Public Information Notice: IMF Executive Board Concludes 2007 Article IV Consultation with Oman

April 30, 2008

Public Information Notices (PINs) form part of the IMF's efforts to promote transparency of the IMF's views and analysis of economic developments and policies. With the consent of the country (or countries) concerned, PINs are issued after Executive Board discussions of Article IV consultations with member countries, of its surveillance of developments at the regional level, of post-program monitoring, and of ex post assessments of member countries with longer-term program engagements. PINs are also issued after Executive Board discussions of general policy matters, unless otherwise decided by the Executive Board in a particular case.
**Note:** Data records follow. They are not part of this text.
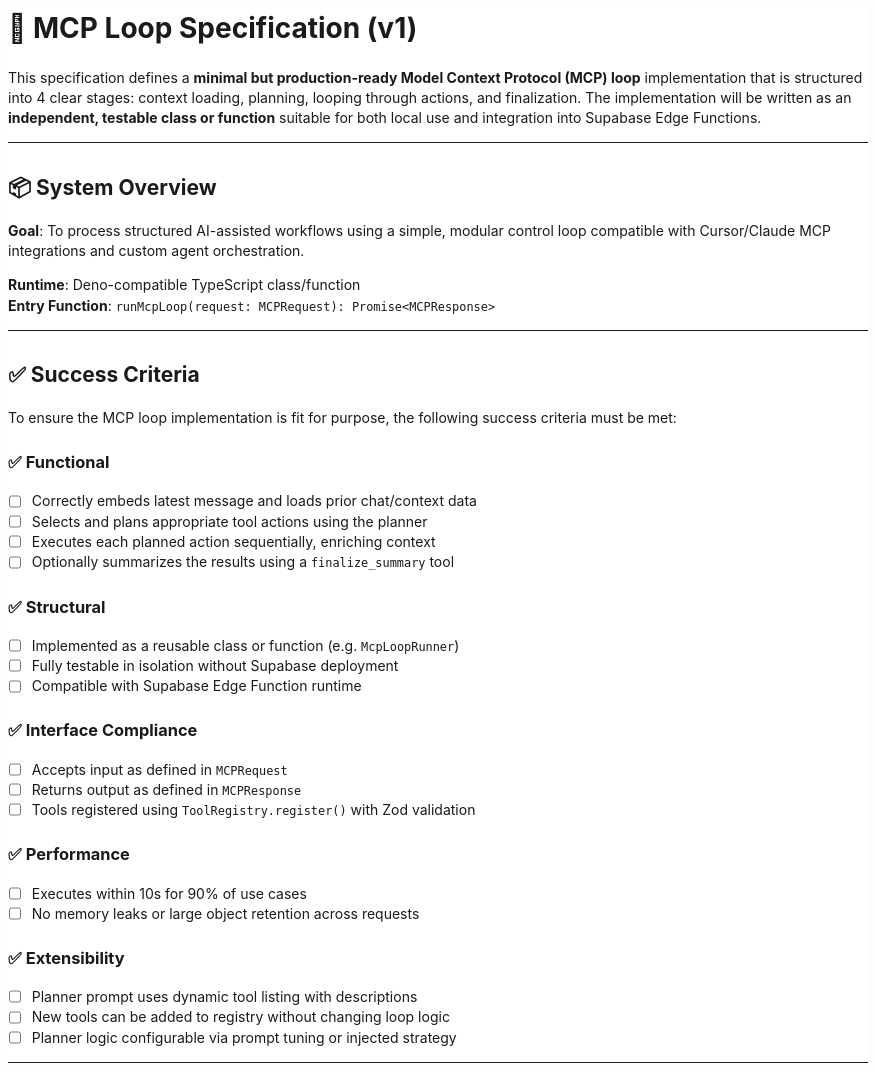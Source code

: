 # 🧠 MCP Loop Specification (v1)

This specification defines a **minimal but production-ready Model Context Protocol (MCP) loop** implementation that is structured into 4 clear stages: context loading, planning, looping through actions, and finalization. The implementation will be written as an **independent, testable class or function** suitable for both local use and integration into Supabase Edge Functions.

---

## 📦 System Overview

**Goal**: To process structured AI-assisted workflows using a simple, modular control loop compatible with Cursor/Claude MCP integrations and custom agent orchestration.

**Runtime**: Deno-compatible TypeScript class/function  
**Entry Function**: `runMcpLoop(request: MCPRequest): Promise<MCPResponse>`

---

## ✅ Success Criteria

To ensure the MCP loop implementation is fit for purpose, the following success criteria must be met:

### ✅ Functional
- [ ] Correctly embeds latest message and loads prior chat/context data
- [ ] Selects and plans appropriate tool actions using the planner
- [ ] Executes each planned action sequentially, enriching context
- [ ] Optionally summarizes the results using a `finalize_summary` tool

### ✅ Structural
- [ ] Implemented as a reusable class or function (e.g. `McpLoopRunner`)
- [ ] Fully testable in isolation without Supabase deployment
- [ ] Compatible with Supabase Edge Function runtime

### ✅ Interface Compliance
- [ ] Accepts input as defined in `MCPRequest`
- [ ] Returns output as defined in `MCPResponse`
- [ ] Tools registered using `ToolRegistry.register()` with Zod validation

### ✅ Performance
- [ ] Executes within 10s for 90% of use cases
- [ ] No memory leaks or large object retention across requests

### ✅ Extensibility
- [ ] Planner prompt uses dynamic tool listing with descriptions
- [ ] New tools can be added to registry without changing loop logic
- [ ] Planner logic configurable via prompt tuning or injected strategy

---
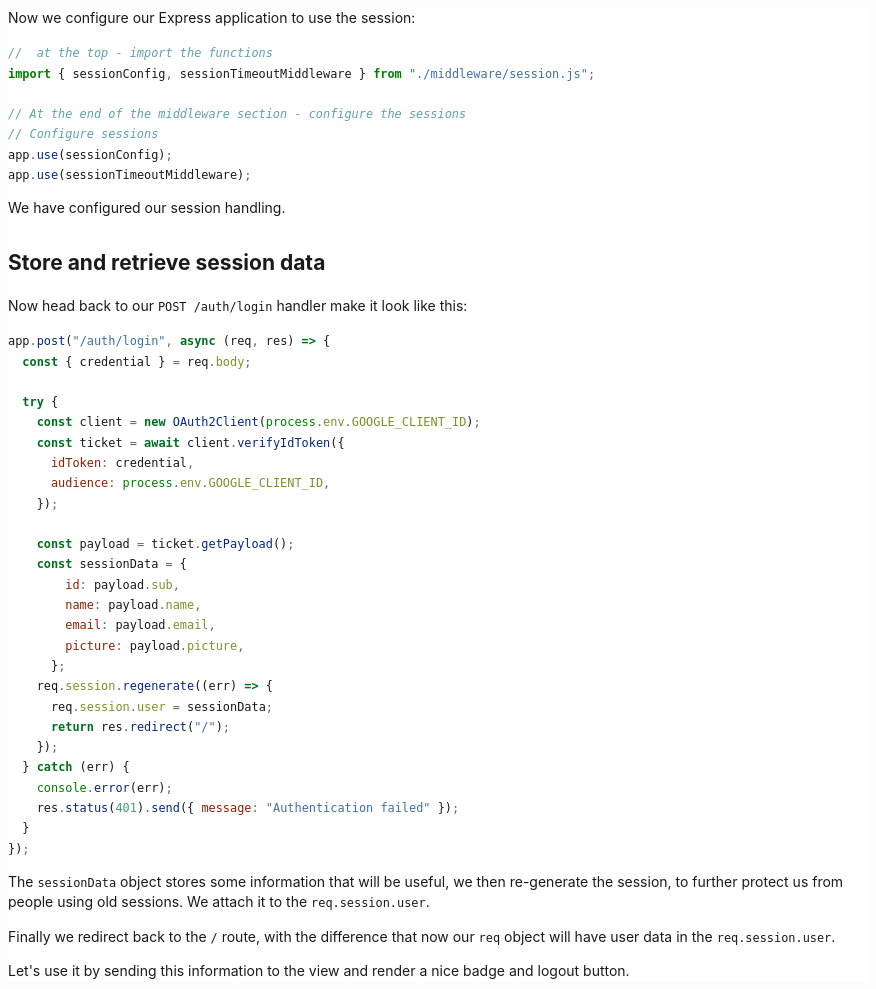 Now we configure our Express application to use the session:

```javascript
//  at the top - import the functions
import { sessionConfig, sessionTimeoutMiddleware } from "./middleware/session.js";

// At the end of the middleware section - configure the sessions
// Configure sessions
app.use(sessionConfig);
app.use(sessionTimeoutMiddleware);
```

We have configured our session handling.

## Store and retrieve session data

Now head back to our `POST /auth/login` handler make it look like this:

```javascript
app.post("/auth/login", async (req, res) => {
  const { credential } = req.body;

  try {
    const client = new OAuth2Client(process.env.GOOGLE_CLIENT_ID);
    const ticket = await client.verifyIdToken({
      idToken: credential,
      audience: process.env.GOOGLE_CLIENT_ID,
    });

    const payload = ticket.getPayload();
    const sessionData = {
        id: payload.sub,
        name: payload.name,
        email: payload.email,
        picture: payload.picture,
      };
    req.session.regenerate((err) => {
      req.session.user = sessionData;
      return res.redirect("/");
    });
  } catch (err) {
    console.error(err);
    res.status(401).send({ message: "Authentication failed" });
  }
});
```

The `sessionData` object stores some information that will be useful, we then re-generate the session, to further protect us from people using old sessions. We attach it to the `req.session.user`.

Finally we redirect back to the `/` route, with the difference that now our `req` object will have user data in the `req.session.user`.

Let's use it by sending this information to the view and render a nice badge and logout button.
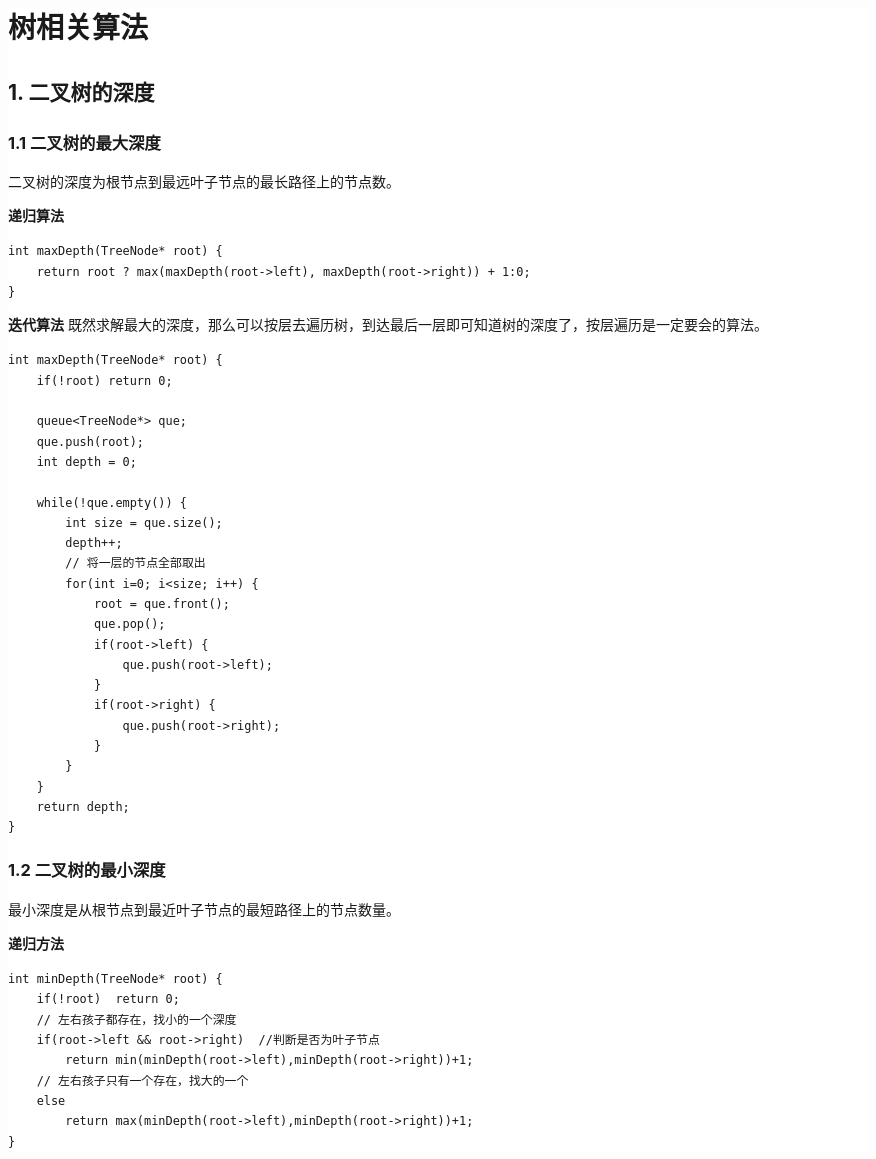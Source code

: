 
# 树相关算法

## 1. 二叉树的深度
### 1.1 二叉树的最大深度
二叉树的深度为根节点到最远叶子节点的最长路径上的节点数。

**递归算法**

```
int maxDepth(TreeNode* root) {
    return root ? max(maxDepth(root->left), maxDepth(root->right)) + 1:0;
}
```

**迭代算法**
既然求解最大的深度，那么可以按层去遍历树，到达最后一层即可知道树的深度了，按层遍历是一定要会的算法。


```
int maxDepth(TreeNode* root) {
    if(!root) return 0;
    
    queue<TreeNode*> que;
    que.push(root);
    int depth = 0;
    
    while(!que.empty()) {
        int size = que.size();
        depth++;
        // 将一层的节点全部取出
        for(int i=0; i<size; i++) {
            root = que.front();
            que.pop();
            if(root->left) {
                que.push(root->left);
            }
            if(root->right) {
                que.push(root->right);
            }
        }
    }
    return depth;
}
```

### 1.2 二叉树的最小深度

最小深度是从根节点到最近叶子节点的最短路径上的节点数量。

**递归方法**

```
int minDepth(TreeNode* root) {
    if(!root)  return 0;
    // 左右孩子都存在，找小的一个深度
    if(root->left && root->right)  //判断是否为叶子节点
        return min(minDepth(root->left),minDepth(root->right))+1;
    // 左右孩子只有一个存在，找大的一个
    else      
        return max(minDepth(root->left),minDepth(root->right))+1;
}
```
Public Information Notice (PIN) No. 08/50
April 30, 2008

On March 17, 2008, the Executive Board of the International Monetary Fund (IMF) concluded the Article IV consultation with Oman.1

Background

Oman's economic performance during 2007 was strong. The economy withstood well the impact of the June cyclone and real GDP grew by 6.4 percent, supported by high oil prices and rapid growth of non-hydrocarbon sectors such as petrochemicals, trade, and transport and communications. Annual average consumer price inflation increased to 5.5 percent in 2007, from 3.2 percent in 2006. The increase in inflation reflected rising world food prices, supply-side constraints related to the construction boom, upward pressures on wages, and the depreciation of the U.S. dollar. Domestic demand growth was mainly driven by high inflows of foreign direct investment, the fiscal stimulus from previous years, and strong private sector credit growth.

The overall fiscal and external positions are estimated to have registered large surpluses in 2007. The non-oil fiscal deficit (excluding grants) relative to non-oil GDP is estimated to have narrowed owing to an increase in non-hydrocarbon revenues attributable to strong growth in corporate profits and customs receipts, and to lower spending on defense that more than offset a surge in capital expenditure related to the government's development program. With oil production waning, and strong growth of imports for infrastructure investment and consumption, the external current account surplus is estimated to have fallen to 10 percent of GDP in 2007, from 12 percent in 2006. The Omani riyal has depreciated by about 1.6 percent in real effective terms since 2005.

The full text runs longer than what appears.